In a normal, healthy situation, HRV should increase during relaxing activities. On the other hand, HRV decreases during stress, when elevated sympathetic activity helps the body keep up with the demand. HRV is typically higher when the heart is beating slowly and lowers when the heart starts to beat faster during periods of stress or exercise.

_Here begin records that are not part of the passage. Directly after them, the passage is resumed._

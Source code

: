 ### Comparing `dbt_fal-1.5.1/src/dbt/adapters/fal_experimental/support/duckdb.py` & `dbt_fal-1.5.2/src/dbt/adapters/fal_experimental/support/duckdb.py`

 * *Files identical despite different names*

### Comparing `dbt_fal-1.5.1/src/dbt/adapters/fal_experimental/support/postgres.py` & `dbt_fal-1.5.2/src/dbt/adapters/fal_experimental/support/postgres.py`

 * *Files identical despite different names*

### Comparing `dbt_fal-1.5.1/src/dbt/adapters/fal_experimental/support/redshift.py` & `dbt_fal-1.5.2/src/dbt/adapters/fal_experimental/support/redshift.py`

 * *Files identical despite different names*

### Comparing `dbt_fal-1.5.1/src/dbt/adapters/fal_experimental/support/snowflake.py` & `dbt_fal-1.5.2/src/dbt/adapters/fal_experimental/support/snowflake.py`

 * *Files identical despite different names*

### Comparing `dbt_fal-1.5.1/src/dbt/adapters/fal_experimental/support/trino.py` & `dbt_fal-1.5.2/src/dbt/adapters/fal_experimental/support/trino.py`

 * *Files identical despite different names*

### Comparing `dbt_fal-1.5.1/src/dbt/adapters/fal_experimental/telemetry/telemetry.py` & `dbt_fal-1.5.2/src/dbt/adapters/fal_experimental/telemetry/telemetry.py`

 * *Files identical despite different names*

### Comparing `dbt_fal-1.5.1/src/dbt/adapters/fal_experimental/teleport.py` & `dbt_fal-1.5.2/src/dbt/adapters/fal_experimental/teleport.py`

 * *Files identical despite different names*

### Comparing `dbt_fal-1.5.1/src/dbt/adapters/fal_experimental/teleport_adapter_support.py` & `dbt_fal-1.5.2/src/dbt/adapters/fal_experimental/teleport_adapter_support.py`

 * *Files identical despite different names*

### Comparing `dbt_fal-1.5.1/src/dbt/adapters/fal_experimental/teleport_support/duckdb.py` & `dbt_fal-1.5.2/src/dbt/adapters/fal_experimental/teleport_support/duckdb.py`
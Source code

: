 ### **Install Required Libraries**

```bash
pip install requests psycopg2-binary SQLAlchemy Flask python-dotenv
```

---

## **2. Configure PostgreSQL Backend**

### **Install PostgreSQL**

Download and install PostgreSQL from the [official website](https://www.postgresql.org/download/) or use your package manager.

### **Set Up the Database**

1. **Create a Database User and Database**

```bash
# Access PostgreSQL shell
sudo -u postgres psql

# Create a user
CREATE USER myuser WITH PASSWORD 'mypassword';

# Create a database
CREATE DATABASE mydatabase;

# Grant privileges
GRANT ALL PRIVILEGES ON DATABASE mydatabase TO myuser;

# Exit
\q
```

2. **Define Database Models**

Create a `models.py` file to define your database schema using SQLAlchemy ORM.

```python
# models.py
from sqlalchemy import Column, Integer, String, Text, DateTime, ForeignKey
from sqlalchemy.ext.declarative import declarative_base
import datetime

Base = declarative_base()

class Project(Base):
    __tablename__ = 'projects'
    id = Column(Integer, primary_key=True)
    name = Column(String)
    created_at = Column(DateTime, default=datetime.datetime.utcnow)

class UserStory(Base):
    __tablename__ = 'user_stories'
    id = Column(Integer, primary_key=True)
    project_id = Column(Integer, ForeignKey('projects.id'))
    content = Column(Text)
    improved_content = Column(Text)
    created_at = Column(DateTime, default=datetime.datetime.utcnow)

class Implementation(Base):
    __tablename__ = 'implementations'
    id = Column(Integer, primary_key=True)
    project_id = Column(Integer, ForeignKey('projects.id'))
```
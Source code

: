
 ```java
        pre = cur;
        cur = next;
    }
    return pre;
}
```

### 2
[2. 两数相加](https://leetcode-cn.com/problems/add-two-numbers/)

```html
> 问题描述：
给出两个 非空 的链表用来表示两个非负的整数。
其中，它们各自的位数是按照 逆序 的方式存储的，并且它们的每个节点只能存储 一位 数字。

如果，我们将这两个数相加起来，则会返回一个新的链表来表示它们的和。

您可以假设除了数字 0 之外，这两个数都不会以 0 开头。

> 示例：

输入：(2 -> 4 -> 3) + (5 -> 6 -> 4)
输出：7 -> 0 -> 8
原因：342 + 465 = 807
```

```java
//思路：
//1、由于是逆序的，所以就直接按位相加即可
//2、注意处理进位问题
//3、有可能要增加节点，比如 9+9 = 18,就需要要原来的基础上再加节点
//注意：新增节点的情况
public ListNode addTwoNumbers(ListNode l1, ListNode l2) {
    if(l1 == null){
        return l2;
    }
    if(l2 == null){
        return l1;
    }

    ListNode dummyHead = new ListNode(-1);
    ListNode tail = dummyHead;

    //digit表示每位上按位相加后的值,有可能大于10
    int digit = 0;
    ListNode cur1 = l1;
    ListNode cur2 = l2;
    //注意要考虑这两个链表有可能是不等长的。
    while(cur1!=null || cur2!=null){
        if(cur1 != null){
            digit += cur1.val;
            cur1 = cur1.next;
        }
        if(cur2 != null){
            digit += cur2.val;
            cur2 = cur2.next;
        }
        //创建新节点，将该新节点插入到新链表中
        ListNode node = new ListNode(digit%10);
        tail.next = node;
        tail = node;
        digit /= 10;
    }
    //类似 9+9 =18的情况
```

The HRV level changes naturally from day to day. These changes are brought on by level of activity, life situations and changes, and often times, work-related stress, etc. If a person is chronically stressed or overloaded the interplay between the parasympathetic and sympathetic braches can be disrupted, and the body can get stuck in a sympathetically dominant fight or flight state, even at rest. This is very taxing on the body and can result in various physical, mental, and emotional health problems.
How to track HRV.
Reliable HRV tracking and monitoring requires accurate measurement of each heartbeat and the time between beats. The easiest and most affordable way to check HRV is to buy a chest strap heart rate monitor. Popular brands include Garmin, Polar, and Wahoo Fitness and download a free app (Elite HRV) to analyze the data. The chest strap monitor tends to be more accurate than wrist or finger devices. Another popular company with wearables used to track HRV is Whoop (https://www.whoop.com/). Check your HRV in the mornings after you wake up, a few times a week, and track for changes as you incorporate lifestyle changes. Consult your healthcare provider and team to see if tracking your HRV may be beneficial for you!